▶ ABOUT THIS EXERCISE:
Your task is to output the entries below word for word.

▶ RAW DATA:
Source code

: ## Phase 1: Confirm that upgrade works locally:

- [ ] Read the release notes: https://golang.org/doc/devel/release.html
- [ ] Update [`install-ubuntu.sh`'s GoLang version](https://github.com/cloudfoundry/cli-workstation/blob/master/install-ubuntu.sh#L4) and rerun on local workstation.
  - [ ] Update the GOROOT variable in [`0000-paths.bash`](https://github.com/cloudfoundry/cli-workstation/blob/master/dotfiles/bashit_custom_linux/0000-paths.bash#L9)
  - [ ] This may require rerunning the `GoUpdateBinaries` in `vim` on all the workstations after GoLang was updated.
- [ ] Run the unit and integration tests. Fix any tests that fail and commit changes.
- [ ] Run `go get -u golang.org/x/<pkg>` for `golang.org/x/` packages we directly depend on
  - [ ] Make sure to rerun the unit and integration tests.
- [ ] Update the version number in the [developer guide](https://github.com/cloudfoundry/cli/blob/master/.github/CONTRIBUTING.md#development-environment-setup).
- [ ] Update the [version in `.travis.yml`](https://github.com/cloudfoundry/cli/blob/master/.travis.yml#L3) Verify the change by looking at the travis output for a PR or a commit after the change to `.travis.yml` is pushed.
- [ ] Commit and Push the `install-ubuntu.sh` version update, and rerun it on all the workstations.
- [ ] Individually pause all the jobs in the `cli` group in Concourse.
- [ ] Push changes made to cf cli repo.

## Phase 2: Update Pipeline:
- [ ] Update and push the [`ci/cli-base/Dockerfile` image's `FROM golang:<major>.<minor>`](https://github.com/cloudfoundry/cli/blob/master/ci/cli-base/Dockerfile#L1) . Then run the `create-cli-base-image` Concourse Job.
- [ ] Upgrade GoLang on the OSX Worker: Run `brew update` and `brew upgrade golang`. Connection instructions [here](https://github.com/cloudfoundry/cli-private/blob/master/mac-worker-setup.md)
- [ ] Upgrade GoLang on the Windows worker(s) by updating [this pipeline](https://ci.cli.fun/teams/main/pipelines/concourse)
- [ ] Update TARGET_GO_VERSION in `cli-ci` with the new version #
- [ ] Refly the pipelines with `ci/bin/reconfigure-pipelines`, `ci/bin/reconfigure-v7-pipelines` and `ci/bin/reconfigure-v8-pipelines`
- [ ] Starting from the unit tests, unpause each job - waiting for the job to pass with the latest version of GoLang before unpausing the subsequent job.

▶ FINISHED EXERCISE:
Source code

: ## Phase 1: Confirm that upgrade works locally:

- [ ] Read the release notes: https://golang.org/doc/devel/release.html
- [ ] Update [`install-ubuntu.sh`'s GoLang version](https://github.com/cloudfoundry/cli-workstation/blob/master/install-ubuntu.sh#L4) and rerun on local workstation.
  - [ ] Update the GOROOT variable in [`0000-paths.bash`](https://github.com/cloudfoundry/cli-workstation/blob/master/dotfiles/bashit_custom_linux/0000-paths.bash#L9)
  - [ ] This may require rerunning the `GoUpdateBinaries` in `vim` on all the workstations after GoLang was updated.
- [ ] Run the unit and integration tests. Fix any tests that fail and commit changes.
- [ ] Run `go get -u golang.org/x/<pkg>` for `golang.org/x/` packages we directly depend on
  - [ ] Make sure to rerun the unit and integration tests.
- [ ] Update the version number in the [developer guide](https://github.com/cloudfoundry/cli/blob/master/.github/CONTRIBUTING.md#development-environment-setup).
- [ ] Update the [version in `.travis.yml`](https://github.com/cloudfoundry/cli/blob/master/.travis.yml#L3) Verify the change by looking at the travis output for a PR or a commit after the change to `.travis.yml` is pushed.
- [ ] Commit and Push the `install-ubuntu.sh` version update, and rerun it on all the workstations.
- [ ] Individually pause all the jobs in the `cli` group in Concourse.
- [ ] Push changes made to cf cli repo.

## Phase 2: Update Pipeline:
- [ ] Update and push the [`ci/cli-base/Dockerfile` image's `FROM golang:<major>.<minor>`](https://github.com/cloudfoundry/cli/blob/master/ci/cli-base/Dockerfile#L1) . Then run the `create-cli-base-image` Concourse Job.
- [ ] Upgrade GoLang on the OSX Worker: Run `brew update` and `brew upgrade golang`. Connection instructions [here](https://github.com/cloudfoundry/cli-private/blob/master/mac-worker-setup.md)
- [ ] Upgrade GoLang on the Windows worker(s) by updating [this pipeline](https://ci.cli.fun/teams/main/pipelines/concourse)
- [ ] Update TARGET_GO_VERSION in `cli-ci` with the new version #
- [ ] Refly the pipelines with `ci/bin/reconfigure-pipelines`, `ci/bin/reconfigure-v7-pipelines` and `ci/bin/reconfigure-v8-pipelines`
- [ ] Starting from the unit tests, unpause each job - waiting for the job to pass with the latest version of GoLang before unpausing the subsequent job.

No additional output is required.